North East Devolution and Levelling Up
Penshaw Monument

Levelling Up Bill passes second reading – but where were most North East MPs?

MPs spent yesterday afternoon debating the Levelling Up and Regeneration Bill, a measure of profound importance for the North East. They devoted more than five hours to the topic, and the end of which the Bill was given an unopposed second reading.

And what did the North East’s MPs have to say on behalf of the region during this long and important debate? Hardly anything at all.

Of 242 speeches by MPs from all parts of the country, only one was from a North East representative: Ian Lavery, MP for Wansbeck who, like other back-benchers was allocated four minutes.

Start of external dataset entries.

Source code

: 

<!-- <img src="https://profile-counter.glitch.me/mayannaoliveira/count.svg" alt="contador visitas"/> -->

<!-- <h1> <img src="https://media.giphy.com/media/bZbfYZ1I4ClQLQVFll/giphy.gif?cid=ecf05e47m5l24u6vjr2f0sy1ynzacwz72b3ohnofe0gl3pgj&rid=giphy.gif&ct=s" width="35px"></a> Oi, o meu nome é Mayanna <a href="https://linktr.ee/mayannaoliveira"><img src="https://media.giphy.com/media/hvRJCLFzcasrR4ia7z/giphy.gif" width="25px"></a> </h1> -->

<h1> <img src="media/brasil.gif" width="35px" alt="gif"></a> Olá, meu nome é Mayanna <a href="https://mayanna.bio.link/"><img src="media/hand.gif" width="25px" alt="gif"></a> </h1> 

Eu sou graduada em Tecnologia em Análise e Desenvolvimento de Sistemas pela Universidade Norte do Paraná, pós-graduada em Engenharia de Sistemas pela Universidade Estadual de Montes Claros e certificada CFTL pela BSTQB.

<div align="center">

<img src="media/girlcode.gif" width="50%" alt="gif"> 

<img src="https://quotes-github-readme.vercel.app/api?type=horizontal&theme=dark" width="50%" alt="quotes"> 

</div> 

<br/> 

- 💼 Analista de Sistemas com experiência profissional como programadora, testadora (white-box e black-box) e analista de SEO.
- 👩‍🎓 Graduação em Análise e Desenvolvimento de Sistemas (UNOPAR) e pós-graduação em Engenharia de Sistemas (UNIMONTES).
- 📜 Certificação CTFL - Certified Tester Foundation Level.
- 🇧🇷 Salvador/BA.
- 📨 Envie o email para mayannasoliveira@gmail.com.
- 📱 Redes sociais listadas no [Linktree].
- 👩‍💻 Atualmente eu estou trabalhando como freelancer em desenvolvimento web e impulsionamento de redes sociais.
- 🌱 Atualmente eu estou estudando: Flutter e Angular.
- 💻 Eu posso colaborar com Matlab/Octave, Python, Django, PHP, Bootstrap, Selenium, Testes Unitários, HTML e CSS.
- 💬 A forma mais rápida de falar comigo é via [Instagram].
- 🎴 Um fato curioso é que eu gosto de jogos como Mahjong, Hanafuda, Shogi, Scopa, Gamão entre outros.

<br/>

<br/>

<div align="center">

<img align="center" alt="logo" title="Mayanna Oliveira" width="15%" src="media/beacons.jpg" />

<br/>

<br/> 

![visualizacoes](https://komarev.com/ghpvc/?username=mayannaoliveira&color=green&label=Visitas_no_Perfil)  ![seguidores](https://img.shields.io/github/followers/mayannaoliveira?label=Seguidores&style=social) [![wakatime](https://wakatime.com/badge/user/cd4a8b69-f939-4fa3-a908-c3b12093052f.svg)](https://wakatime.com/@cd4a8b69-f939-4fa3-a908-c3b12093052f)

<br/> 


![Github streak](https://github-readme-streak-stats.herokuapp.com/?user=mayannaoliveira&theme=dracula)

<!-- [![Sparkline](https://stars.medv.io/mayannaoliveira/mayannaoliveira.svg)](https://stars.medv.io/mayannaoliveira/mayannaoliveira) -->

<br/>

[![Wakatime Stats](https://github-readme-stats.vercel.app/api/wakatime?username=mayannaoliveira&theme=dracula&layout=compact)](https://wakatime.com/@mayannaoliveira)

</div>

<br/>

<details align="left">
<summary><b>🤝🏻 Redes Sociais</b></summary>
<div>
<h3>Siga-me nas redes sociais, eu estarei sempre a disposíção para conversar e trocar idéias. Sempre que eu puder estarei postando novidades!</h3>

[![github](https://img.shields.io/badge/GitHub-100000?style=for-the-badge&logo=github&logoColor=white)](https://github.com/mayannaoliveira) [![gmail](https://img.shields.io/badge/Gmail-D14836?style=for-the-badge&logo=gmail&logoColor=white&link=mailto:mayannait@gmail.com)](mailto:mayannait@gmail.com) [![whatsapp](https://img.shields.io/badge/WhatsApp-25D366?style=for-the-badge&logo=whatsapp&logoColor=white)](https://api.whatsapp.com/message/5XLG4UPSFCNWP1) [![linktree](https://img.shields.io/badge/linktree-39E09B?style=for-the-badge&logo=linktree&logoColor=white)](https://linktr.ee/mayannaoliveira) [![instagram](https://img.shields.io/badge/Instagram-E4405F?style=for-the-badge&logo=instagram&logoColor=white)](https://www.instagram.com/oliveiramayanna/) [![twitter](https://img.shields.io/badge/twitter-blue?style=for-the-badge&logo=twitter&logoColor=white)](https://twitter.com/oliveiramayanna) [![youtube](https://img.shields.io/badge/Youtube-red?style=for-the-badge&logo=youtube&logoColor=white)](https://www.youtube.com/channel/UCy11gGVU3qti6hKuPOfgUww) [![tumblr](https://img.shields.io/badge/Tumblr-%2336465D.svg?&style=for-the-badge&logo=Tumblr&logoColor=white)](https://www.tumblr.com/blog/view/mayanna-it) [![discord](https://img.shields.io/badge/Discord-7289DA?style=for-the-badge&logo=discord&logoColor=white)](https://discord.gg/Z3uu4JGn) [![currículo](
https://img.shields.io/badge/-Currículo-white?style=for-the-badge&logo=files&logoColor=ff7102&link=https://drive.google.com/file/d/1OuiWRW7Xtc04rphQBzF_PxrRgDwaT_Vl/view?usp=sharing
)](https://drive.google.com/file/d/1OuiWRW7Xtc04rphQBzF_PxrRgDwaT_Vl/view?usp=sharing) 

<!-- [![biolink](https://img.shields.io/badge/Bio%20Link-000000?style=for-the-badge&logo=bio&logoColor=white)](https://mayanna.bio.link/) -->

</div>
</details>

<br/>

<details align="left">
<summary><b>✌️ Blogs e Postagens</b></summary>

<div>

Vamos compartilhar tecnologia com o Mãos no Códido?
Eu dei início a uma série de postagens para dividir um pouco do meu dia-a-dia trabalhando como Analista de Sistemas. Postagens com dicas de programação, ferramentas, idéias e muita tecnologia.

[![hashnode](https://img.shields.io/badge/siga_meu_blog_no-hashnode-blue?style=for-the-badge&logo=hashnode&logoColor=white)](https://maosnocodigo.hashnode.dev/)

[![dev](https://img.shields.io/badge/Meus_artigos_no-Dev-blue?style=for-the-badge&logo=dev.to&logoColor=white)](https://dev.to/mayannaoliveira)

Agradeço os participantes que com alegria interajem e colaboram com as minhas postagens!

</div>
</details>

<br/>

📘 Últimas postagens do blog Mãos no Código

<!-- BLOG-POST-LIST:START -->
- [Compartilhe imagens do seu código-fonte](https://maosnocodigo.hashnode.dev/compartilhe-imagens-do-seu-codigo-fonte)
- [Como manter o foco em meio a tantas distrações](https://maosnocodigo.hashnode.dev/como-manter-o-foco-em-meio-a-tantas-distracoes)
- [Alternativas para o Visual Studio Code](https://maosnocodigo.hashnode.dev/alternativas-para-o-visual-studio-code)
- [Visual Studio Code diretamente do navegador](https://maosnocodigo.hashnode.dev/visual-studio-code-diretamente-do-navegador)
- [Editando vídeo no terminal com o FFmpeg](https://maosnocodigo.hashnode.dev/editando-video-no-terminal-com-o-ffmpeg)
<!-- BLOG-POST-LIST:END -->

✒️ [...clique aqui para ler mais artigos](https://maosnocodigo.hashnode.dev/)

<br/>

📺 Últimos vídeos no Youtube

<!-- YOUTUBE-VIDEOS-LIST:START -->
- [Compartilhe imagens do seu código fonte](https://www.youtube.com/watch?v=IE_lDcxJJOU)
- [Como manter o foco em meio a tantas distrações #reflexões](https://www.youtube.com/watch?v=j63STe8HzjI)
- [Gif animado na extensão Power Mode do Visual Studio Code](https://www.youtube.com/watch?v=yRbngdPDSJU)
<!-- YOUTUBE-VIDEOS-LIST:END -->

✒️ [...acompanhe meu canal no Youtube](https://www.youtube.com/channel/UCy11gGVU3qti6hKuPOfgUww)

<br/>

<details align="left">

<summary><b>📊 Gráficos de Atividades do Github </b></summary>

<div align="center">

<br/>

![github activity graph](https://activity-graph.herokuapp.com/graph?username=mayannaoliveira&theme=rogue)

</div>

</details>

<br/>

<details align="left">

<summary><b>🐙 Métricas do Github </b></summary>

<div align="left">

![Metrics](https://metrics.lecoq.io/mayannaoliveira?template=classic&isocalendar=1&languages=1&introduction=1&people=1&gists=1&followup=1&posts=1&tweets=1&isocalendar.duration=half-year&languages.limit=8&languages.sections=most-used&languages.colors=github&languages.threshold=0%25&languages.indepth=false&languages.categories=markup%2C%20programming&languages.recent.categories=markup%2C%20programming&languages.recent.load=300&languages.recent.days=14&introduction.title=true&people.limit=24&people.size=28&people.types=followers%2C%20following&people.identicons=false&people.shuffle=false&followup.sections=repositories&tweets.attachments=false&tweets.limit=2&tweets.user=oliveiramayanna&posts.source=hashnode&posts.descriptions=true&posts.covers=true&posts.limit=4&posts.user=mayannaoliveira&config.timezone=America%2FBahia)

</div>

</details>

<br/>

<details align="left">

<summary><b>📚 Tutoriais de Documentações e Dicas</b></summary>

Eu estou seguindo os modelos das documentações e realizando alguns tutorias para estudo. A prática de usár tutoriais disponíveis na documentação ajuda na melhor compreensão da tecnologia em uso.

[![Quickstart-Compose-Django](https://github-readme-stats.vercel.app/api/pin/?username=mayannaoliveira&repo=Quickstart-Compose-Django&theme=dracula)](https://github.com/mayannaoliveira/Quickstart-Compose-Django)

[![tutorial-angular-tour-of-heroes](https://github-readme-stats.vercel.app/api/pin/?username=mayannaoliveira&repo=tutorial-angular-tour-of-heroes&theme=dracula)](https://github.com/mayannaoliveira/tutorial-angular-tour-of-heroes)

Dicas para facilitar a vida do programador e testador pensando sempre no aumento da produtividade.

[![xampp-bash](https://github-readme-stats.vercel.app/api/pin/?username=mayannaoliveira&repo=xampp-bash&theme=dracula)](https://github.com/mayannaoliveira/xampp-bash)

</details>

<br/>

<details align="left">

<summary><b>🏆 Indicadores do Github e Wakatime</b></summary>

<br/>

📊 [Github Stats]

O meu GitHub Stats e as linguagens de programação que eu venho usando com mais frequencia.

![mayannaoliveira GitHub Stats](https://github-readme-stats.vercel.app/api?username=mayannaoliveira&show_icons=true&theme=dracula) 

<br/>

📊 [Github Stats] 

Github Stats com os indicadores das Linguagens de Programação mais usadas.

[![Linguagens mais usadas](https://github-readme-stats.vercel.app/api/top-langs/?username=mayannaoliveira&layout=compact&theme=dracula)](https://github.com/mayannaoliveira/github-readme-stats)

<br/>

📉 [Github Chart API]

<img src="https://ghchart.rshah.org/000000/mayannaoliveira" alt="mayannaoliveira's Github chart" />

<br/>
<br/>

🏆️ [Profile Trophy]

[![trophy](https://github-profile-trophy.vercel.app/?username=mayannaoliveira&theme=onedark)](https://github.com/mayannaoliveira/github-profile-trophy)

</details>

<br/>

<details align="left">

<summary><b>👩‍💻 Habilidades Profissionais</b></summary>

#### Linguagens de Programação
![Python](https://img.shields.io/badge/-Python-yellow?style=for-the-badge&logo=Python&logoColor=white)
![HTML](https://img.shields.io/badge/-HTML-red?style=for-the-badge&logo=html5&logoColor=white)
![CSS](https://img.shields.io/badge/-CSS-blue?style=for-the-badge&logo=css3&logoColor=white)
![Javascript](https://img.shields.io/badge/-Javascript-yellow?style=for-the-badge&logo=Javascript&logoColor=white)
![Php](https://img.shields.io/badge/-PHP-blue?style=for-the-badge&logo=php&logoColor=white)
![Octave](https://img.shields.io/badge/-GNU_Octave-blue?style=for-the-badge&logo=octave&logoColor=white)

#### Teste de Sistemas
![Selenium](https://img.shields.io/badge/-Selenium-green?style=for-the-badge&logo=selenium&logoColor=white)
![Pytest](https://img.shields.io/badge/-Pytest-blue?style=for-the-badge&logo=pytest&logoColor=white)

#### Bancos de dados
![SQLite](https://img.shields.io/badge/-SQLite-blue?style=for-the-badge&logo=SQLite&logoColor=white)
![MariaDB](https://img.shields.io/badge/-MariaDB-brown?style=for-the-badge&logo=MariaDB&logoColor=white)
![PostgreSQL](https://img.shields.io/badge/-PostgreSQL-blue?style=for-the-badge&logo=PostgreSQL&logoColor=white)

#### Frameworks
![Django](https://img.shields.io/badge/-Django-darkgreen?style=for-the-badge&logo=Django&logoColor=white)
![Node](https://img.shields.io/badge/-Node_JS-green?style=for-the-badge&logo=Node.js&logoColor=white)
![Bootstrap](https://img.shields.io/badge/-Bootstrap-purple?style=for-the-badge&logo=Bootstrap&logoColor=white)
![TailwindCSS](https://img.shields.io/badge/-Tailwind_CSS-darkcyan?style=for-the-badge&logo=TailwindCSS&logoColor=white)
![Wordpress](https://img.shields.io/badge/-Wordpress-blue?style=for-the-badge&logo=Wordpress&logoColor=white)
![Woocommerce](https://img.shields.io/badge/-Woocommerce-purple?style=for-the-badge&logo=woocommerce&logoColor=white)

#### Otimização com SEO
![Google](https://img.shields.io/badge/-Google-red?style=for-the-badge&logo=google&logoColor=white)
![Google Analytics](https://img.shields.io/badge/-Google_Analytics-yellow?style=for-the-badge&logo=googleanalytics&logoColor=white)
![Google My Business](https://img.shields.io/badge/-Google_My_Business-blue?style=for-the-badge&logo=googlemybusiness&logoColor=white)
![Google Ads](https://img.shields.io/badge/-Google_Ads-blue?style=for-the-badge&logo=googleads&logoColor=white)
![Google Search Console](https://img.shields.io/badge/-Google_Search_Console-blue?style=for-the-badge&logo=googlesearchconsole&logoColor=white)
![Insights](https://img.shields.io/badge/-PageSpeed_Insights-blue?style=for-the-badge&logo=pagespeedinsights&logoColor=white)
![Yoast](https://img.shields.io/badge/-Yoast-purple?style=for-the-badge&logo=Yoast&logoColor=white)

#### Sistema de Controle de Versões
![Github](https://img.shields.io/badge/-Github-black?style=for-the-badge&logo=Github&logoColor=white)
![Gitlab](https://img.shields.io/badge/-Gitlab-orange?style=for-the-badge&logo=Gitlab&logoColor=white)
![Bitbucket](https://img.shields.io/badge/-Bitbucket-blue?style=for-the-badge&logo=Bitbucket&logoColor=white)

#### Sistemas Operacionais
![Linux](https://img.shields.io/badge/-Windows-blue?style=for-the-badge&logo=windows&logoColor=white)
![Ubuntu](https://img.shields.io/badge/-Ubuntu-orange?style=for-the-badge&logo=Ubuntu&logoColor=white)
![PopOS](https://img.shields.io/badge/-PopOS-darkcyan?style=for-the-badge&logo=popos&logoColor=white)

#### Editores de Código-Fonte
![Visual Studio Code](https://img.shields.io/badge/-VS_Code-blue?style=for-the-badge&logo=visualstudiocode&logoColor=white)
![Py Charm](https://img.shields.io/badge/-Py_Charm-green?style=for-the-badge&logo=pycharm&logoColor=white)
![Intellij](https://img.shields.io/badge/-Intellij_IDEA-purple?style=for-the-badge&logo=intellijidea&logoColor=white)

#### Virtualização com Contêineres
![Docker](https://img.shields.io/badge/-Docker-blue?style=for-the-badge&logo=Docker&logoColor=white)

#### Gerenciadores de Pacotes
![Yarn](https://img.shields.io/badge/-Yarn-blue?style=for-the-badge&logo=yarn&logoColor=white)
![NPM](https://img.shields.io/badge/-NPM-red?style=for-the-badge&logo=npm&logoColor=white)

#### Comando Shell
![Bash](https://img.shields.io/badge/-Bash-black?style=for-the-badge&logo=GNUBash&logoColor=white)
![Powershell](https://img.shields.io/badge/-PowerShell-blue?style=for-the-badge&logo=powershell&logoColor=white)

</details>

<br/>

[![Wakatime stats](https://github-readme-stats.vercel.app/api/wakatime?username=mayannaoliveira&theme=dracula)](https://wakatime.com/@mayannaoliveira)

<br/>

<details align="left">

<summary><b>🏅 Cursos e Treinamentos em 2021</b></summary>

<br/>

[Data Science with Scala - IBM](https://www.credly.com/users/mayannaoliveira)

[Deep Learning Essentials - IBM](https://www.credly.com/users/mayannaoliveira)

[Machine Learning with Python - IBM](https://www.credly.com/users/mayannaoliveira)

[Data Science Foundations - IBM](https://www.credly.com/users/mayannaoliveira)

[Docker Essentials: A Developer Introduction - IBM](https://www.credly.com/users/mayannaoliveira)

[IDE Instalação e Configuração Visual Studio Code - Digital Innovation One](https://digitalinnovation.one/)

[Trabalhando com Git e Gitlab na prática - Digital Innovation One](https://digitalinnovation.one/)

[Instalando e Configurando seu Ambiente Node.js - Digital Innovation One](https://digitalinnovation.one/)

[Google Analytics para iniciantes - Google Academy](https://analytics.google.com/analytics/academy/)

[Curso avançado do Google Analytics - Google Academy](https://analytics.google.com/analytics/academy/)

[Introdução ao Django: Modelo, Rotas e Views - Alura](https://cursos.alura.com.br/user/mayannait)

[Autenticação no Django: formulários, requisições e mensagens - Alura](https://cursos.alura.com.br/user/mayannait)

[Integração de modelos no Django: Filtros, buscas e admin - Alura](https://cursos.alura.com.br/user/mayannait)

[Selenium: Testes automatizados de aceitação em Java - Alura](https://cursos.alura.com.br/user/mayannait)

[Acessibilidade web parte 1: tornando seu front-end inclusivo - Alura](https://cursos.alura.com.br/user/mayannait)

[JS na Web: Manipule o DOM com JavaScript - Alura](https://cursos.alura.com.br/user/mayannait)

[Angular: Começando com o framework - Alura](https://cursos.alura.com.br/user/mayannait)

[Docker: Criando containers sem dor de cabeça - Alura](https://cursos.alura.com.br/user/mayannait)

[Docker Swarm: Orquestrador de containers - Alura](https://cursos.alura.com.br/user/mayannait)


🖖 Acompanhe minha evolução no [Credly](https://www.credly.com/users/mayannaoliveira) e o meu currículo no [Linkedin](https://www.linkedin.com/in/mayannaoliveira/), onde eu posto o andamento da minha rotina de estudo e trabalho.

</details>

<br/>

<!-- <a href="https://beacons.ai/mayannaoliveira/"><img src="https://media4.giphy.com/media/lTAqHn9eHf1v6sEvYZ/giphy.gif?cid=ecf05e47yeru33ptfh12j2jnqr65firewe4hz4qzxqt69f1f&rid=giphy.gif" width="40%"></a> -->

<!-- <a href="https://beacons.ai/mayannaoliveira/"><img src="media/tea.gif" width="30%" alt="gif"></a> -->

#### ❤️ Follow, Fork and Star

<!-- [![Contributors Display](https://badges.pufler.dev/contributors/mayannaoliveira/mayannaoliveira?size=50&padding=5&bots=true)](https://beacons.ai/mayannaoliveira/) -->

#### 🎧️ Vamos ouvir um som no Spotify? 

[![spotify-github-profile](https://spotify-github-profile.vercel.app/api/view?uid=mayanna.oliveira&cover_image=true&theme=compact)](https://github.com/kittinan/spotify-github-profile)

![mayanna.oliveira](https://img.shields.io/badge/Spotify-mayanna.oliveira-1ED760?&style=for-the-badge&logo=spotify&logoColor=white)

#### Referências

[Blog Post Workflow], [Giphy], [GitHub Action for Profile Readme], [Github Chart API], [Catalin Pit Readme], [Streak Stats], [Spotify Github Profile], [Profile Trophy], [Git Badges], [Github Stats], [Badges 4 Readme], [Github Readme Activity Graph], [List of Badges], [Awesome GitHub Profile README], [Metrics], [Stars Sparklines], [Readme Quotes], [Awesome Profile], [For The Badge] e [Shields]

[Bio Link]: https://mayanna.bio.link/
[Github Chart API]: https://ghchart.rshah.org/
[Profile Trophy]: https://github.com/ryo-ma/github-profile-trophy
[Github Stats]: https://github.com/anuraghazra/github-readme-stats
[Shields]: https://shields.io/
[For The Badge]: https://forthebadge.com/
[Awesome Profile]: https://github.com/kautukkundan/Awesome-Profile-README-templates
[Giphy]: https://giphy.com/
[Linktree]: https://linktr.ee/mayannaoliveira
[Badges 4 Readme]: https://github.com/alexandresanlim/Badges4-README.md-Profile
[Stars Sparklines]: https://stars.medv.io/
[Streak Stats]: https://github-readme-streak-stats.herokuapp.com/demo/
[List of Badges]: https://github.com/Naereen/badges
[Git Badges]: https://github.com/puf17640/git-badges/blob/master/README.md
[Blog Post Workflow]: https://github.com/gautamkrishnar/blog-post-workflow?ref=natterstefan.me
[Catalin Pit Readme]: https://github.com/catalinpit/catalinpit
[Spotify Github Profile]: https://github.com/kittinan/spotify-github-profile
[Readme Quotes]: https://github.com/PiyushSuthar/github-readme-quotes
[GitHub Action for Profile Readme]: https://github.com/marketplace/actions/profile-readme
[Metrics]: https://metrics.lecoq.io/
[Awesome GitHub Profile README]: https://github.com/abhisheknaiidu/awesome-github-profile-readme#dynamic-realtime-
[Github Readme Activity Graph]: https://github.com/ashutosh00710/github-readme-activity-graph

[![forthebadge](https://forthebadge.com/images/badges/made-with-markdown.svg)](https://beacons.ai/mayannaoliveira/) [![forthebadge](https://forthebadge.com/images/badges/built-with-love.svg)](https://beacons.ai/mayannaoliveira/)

No other MP from the region, whether Conservative or Labour, spoke.

Labour MPs seem to have been particularly noticeable by the absence, if Michael Gove, Levelling Up Secretary, was correct:

‘As I look at the Benches behind me’ he said, ‘I find it striking that in this debate on this piece of legislation, which is about strengthening local government and rebalancing our economy, the Conservative Benches are thronged with advocates for levelling up, whereas on the Labour Benches there are one or two heroic figures—such as the hon. Member for Barnsley Central (Dan Jarvis) and the hon. Member for Wansbeck (Ian Lavery), who are genuine tribunes of the people—but otherwise there is a dearth, an absence and a vacuum.’

‘Talking of dearths, absences and vacuums’ added Mr Govem.ay I commend to the Labour Front Benchers the speech given by Lord Mandelson today in Durham—a city with which I think the Leader of the Opposition is familiar—in which he points out that Labour has still not moved beyond the primary colours stage when it comes to fleshing out its own policy? In contrast to our levelling-up White Paper and our detailed legislation, Lord Mandelson says that Labour is still at the primary stage of policy development, but I think it is probably at the kindergarten stage.’

In his speech, Ian Lavery said: ‘I am going to ask the question, “What does levelling up actually mean?” My hon. Friend the Member for Denton and Reddish (Andrew Gwynne) asked the same question, and people in our communities have not got a clue what this means.

‘In my view, levelling up should be about people. It should be about individuals and families. We should be addressing issues in the left-behind communities, which were once proud and thriving but which have been left behind for an awful long time. It is fair to say that people believe that levelling up is purely political rhetoric—a political narrative and a political slogan—that does not mention them. Levelling up should be about tackling child poverty, pensioner poverty, fuel poverty and food bank reliance. It should be about employment opportunities, educational opportunities, health outcomes and life expectancy. It should not just be about shiny new one-off projects in towns that need a bit of a polish.

‘I take this opportunity to invite the Secretary of State to visit me in my constituency and witness for himself the desperate need for some sort of levelling up finance. I want him to come to Northumberland and visit Ashington and Bedlington to see the holes in the centre of those wonderful towns, which are desperate for investment but have not had any for many years. I want him to walk through the streets of Bedlington and listen to the constituents who have been pleading for leisure facilities for many, many years but have not been given any. I want to take him to the Hirst area of Ashington to see the conditions that some of its residents live in, which many people would not tolerate. They do not even have a suitable refuse collection, so there are bin liners on the streets, seagulls the size of jumbo jets, and rats right across where they live. We need investment and support for these held back communities.

‘I want to take the Secretary of State to Newbiggin, Morpeth, Choppington and Sleekburn, but we would need to make sure that the buses were on time, because we have not got a suitable bus service. In many of the places I have mentioned, people have to get the bus at 10 o’clock in the morning and return to the community by 2 or 3 o’clock in the afternoon, because otherwise the bus service is not there to assist.

‘I want the Secretary of State—I will call him my right hon. Friend—to come and see how people live in my constituency, because this is an extremely serious issue. It is time we used the leaps forward in modern technology and connectivity to radically rethink Whitehall. We need to make it a priority to create jobs in the places I have mentioned—real, good, solid employment opportunities with decent wages and terms and conditions, and trade union recognition. We need to stop the rhetoric and focus on reality. I say to the Secretary of State, “Come along and join me. I am sure you will enjoy it.’

Other North East MPs, if they have an interest in levelling up, will have another chance to speak on the Bill in committee and at third reading.